#### EXERCISE INSTRUCTIONS
Your task is to reproduce exactly the lines that run from the beginning of the data through the line where "- Would you" appears.

#### MATERIALS PROVIDED

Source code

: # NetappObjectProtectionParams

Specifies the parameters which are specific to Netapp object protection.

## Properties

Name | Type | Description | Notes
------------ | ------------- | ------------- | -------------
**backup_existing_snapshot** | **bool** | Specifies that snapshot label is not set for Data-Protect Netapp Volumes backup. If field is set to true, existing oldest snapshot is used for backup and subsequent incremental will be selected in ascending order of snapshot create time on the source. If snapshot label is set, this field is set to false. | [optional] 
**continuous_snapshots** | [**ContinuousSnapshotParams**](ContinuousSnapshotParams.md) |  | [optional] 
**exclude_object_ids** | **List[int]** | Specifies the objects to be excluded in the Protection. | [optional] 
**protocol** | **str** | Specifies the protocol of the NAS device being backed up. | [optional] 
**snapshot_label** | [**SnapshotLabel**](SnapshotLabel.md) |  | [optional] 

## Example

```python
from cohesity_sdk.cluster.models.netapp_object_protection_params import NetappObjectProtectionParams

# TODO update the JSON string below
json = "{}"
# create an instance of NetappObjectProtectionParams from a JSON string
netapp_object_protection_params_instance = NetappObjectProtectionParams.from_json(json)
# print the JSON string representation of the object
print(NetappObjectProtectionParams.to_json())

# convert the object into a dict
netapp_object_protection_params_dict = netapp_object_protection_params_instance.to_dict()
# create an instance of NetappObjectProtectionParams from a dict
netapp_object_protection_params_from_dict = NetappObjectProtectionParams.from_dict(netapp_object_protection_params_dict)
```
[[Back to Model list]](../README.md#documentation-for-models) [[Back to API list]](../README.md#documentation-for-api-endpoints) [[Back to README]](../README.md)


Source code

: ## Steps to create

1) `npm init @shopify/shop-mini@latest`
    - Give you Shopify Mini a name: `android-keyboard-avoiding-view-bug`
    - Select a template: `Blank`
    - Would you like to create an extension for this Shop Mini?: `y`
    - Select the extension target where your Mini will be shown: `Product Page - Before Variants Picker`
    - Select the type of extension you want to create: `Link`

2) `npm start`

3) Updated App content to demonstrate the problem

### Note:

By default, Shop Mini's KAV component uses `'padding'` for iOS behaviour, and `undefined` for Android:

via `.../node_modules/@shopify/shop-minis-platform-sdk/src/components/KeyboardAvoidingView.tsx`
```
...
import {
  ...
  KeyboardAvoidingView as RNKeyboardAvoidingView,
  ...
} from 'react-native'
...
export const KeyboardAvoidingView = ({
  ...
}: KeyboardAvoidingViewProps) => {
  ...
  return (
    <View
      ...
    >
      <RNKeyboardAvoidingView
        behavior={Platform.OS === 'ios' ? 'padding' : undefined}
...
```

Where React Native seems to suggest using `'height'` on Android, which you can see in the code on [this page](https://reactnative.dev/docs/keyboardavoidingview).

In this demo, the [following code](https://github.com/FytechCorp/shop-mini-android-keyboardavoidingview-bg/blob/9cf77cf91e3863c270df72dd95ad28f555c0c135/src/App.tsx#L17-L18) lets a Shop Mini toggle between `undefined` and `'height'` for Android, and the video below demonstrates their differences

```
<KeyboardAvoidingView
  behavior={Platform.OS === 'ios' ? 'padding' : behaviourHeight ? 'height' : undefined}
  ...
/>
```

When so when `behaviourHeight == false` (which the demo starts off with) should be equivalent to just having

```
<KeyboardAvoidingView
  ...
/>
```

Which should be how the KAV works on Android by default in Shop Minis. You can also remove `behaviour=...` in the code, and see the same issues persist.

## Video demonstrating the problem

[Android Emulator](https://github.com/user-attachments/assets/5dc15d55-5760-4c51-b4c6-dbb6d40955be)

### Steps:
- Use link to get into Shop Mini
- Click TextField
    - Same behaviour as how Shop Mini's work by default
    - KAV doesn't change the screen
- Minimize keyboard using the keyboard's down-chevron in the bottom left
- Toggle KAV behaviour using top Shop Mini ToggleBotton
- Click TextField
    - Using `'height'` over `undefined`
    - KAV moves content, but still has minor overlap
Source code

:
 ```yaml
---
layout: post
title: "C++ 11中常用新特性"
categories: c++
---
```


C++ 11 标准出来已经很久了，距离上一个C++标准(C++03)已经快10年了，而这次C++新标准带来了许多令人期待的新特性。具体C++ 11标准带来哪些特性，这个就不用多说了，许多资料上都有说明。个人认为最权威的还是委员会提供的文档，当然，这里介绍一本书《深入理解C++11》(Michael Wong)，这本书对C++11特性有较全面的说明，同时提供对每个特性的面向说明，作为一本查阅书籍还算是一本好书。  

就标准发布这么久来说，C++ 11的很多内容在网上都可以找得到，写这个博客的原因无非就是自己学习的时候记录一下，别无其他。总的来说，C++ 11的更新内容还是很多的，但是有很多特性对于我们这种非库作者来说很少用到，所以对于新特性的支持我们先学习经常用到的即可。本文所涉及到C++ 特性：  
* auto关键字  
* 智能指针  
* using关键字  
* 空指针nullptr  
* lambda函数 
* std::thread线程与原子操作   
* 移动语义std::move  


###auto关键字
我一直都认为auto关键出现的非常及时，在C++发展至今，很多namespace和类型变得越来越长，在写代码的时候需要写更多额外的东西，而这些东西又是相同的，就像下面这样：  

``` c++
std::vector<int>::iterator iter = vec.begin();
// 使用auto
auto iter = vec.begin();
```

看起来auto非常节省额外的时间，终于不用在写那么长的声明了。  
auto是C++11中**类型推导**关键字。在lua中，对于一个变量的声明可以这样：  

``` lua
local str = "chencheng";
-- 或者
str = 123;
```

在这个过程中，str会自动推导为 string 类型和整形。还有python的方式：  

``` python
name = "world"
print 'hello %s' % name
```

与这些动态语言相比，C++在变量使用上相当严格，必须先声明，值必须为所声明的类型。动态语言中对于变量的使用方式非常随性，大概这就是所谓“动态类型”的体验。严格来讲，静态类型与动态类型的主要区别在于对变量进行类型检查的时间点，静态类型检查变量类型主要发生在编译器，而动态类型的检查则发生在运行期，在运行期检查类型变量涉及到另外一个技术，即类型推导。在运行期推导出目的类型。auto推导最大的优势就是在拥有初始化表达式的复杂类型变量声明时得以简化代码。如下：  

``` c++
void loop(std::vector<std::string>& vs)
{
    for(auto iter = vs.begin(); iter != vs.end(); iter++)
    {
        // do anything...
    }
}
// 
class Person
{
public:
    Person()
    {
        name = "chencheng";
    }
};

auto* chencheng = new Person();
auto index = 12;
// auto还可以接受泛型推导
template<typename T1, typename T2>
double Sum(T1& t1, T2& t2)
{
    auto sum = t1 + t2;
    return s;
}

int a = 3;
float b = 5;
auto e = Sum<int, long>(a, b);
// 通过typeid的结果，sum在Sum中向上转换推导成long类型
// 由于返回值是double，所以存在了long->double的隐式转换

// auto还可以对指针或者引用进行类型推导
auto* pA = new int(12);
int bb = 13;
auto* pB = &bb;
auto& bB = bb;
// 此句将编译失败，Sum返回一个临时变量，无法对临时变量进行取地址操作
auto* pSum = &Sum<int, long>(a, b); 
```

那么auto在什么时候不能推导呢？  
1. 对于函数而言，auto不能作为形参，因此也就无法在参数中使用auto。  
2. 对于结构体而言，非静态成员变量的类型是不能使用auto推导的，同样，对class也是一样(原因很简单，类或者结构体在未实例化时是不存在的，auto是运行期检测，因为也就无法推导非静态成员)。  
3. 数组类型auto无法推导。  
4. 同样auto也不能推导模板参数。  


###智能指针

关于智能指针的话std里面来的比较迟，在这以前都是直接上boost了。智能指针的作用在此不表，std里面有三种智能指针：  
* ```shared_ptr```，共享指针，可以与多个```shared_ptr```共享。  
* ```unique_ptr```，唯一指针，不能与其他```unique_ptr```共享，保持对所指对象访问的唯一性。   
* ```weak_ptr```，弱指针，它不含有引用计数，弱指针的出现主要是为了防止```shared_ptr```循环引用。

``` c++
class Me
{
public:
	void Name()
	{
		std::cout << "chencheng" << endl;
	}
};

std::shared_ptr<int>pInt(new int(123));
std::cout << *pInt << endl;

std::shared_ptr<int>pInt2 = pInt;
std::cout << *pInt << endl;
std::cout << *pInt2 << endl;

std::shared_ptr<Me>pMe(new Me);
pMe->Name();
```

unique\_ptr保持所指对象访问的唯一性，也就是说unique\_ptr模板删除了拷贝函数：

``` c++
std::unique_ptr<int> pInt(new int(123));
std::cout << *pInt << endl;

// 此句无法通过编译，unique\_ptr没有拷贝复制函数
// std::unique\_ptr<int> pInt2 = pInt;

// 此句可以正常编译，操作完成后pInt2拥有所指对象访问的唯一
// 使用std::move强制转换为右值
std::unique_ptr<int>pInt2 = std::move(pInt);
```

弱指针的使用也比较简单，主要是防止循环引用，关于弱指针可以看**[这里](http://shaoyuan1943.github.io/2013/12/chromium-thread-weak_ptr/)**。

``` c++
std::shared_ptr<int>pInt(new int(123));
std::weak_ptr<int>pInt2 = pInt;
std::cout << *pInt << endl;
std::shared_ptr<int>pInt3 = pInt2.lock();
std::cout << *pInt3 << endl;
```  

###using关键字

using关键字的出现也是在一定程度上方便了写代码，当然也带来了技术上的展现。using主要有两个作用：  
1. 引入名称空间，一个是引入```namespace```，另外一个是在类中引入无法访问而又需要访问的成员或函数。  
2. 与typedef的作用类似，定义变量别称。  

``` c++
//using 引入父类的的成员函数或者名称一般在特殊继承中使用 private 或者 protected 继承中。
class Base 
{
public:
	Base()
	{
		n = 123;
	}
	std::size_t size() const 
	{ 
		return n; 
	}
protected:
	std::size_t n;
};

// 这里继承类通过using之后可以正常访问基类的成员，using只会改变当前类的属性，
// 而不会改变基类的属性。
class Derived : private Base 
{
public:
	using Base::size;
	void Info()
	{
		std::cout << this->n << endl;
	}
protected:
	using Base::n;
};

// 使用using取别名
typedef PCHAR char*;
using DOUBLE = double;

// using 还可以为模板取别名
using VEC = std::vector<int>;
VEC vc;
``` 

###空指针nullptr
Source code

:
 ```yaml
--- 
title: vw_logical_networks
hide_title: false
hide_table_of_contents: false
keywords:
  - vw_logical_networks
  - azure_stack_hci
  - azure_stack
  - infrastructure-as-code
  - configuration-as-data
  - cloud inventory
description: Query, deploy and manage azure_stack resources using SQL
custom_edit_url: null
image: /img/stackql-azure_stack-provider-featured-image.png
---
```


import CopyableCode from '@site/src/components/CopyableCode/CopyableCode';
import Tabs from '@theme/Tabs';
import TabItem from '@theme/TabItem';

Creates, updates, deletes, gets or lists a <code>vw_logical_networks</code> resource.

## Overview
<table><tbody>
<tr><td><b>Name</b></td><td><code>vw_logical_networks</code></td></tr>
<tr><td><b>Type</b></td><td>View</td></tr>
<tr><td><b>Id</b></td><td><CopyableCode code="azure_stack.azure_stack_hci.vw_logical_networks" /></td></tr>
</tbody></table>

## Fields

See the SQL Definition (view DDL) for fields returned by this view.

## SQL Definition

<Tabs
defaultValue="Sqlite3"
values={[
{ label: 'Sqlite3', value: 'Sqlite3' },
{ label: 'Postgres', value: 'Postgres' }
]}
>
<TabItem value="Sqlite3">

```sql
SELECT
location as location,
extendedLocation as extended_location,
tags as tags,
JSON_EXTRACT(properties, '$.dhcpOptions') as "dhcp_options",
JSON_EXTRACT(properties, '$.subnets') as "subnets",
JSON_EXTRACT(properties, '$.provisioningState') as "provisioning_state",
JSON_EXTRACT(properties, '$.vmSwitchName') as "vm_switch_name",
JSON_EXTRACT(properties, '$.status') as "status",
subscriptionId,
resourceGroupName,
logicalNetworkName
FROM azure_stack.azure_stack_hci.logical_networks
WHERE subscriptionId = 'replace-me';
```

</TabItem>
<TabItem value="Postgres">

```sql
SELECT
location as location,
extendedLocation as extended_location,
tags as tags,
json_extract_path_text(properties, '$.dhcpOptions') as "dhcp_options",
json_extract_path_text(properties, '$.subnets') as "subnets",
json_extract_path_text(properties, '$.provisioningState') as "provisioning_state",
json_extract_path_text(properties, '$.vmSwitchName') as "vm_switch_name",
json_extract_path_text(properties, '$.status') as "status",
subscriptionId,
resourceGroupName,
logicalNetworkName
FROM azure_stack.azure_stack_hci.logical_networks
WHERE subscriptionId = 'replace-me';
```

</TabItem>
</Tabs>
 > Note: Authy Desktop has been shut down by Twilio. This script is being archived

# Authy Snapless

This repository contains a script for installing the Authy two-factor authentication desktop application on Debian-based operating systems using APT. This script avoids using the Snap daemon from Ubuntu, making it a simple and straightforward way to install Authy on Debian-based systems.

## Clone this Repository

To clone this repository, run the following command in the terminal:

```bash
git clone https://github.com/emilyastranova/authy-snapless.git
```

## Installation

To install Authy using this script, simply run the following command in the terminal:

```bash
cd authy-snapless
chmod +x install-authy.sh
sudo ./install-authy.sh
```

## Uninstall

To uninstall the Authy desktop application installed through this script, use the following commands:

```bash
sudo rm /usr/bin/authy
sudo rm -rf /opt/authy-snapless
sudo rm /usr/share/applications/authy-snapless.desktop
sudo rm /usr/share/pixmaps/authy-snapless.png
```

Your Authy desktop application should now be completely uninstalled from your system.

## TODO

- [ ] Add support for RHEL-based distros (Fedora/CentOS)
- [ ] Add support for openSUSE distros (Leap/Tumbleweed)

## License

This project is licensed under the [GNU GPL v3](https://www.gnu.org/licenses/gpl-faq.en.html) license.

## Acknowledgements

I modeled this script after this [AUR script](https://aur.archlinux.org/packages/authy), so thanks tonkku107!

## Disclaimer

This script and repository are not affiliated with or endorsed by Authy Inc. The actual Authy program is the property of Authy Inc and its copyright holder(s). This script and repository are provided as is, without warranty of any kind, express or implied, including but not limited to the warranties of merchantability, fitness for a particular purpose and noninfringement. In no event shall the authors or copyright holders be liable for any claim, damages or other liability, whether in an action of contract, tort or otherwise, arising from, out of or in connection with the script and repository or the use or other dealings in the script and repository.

#### EXERCISE ANSWER
Source code

: # NetappObjectProtectionParams

Specifies the parameters which are specific to Netapp object protection.

## Properties

Name | Type | Description | Notes
------------ | ------------- | ------------- | -------------
**backup_existing_snapshot** | **bool** | Specifies that snapshot label is not set for Data-Protect Netapp Volumes backup. If field is set to true, existing oldest snapshot is used for backup and subsequent incremental will be selected in ascending order of snapshot create time on the source. If snapshot label is set, this field is set to false. | [optional] 
**continuous_snapshots** | [**ContinuousSnapshotParams**](ContinuousSnapshotParams.md) |  | [optional] 
**exclude_object_ids** | **List[int]** | Specifies the objects to be excluded in the Protection. | [optional] 
**protocol** | **str** | Specifies the protocol of the NAS device being backed up. | [optional] 
**snapshot_label** | [**SnapshotLabel**](SnapshotLabel.md) |  | [optional] 

## Example

```python
from cohesity_sdk.cluster.models.netapp_object_protection_params import NetappObjectProtectionParams

# TODO update the JSON string below
json = "{}"
# create an instance of NetappObjectProtectionParams from a JSON string
netapp_object_protection_params_instance = NetappObjectProtectionParams.from_json(json)
# print the JSON string representation of the object
print(NetappObjectProtectionParams.to_json())

# convert the object into a dict
netapp_object_protection_params_dict = netapp_object_protection_params_instance.to_dict()
# create an instance of NetappObjectProtectionParams from a dict
netapp_object_protection_params_from_dict = NetappObjectProtectionParams.from_dict(netapp_object_protection_params_dict)
```
[[Back to Model list]](../README.md#documentation-for-models) [[Back to API list]](../README.md#documentation-for-api-endpoints) [[Back to README]](../README.md)


Source code

: ## Steps to create

1) `npm init @shopify/shop-mini@latest`
    - Give you Shopify Mini a name: `android-keyboard-avoiding-view-bug`
    - Select a template: `Blank`
    - Would you like to create an extension for this Shop Mini?: `y`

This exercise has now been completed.